WORK INSTRUCTIONS: Show only those lines of the entries where the string "that" is found.

==== MATERIAL TO PROCESS

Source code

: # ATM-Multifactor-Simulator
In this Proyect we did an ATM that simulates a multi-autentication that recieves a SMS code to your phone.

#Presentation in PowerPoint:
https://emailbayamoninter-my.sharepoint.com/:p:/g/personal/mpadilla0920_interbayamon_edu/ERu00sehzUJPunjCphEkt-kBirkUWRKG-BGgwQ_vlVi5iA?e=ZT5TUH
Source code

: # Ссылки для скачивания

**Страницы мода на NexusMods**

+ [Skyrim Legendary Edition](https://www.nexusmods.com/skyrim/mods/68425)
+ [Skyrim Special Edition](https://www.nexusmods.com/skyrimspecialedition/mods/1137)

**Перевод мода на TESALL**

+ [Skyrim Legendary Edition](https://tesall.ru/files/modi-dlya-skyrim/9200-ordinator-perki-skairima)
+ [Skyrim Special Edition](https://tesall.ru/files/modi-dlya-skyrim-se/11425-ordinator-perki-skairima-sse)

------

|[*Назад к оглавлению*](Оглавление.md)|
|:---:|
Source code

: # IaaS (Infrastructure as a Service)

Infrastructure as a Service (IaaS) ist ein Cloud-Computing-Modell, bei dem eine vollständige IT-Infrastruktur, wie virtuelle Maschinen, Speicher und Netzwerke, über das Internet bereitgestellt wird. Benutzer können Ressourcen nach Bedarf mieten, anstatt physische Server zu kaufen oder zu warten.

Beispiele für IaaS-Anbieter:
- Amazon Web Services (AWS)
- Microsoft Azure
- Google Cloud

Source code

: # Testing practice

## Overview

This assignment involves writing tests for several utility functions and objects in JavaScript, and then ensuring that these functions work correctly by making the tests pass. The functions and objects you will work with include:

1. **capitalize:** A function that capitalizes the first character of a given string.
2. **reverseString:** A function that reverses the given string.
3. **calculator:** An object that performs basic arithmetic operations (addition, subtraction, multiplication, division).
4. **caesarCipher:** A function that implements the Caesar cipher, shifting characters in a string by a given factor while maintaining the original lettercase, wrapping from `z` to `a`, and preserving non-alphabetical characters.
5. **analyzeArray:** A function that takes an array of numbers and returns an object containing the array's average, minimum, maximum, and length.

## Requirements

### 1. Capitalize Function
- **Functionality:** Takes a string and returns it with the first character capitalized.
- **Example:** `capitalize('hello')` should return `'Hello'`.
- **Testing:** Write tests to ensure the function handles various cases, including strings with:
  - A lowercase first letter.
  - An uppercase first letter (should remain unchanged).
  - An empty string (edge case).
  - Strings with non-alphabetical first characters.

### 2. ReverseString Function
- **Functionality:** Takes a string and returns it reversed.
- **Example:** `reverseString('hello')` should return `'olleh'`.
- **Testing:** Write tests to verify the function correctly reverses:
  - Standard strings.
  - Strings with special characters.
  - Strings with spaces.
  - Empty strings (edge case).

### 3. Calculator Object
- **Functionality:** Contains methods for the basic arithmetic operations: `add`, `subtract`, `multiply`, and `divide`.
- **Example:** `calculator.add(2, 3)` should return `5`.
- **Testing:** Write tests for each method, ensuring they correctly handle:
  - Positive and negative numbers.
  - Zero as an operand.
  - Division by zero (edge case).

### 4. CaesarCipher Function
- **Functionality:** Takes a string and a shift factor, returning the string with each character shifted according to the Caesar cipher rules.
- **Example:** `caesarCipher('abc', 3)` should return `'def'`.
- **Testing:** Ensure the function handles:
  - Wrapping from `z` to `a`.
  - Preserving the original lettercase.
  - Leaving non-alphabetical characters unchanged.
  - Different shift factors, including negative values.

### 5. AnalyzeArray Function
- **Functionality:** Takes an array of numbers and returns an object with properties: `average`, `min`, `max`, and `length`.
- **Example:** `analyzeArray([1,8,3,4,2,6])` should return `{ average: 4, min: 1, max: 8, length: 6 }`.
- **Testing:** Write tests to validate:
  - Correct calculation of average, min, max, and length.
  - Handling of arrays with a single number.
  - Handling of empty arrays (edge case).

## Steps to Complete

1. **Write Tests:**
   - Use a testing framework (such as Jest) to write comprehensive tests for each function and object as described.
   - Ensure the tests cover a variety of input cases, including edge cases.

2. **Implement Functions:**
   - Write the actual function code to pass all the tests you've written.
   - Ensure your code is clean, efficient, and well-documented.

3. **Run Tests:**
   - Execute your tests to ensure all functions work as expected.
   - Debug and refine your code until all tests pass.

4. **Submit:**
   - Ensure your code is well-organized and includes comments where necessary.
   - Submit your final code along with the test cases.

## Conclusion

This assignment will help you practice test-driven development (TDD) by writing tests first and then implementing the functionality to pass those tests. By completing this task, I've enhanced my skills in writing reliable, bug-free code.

========

PROBLEM SOLUTION:
In this Proyect we did an ATM that simulates a multi-autentication that recieves a SMS code to your phone.
This assignment involves writing tests for several utility functions and objects in JavaScript, and then ensuring that these functions work correctly by making the tests pass. The functions and objects you will work with include:
1. **capitalize:** A function that capitalizes the first character of a given string.
2. **reverseString:** A function that reverses the given string.
3. **calculator:** An object that performs basic arithmetic operations (addition, subtraction, multiplication, division).
4. **caesarCipher:** A function that implements the Caesar cipher, shifting characters in a string by a given factor while maintaining the original lettercase, wrapping from `z` to `a`, and preserving non-alphabetical characters.
5. **analyzeArray:** A function that takes an array of numbers and returns an object containing the array's average, minimum, maximum, and length.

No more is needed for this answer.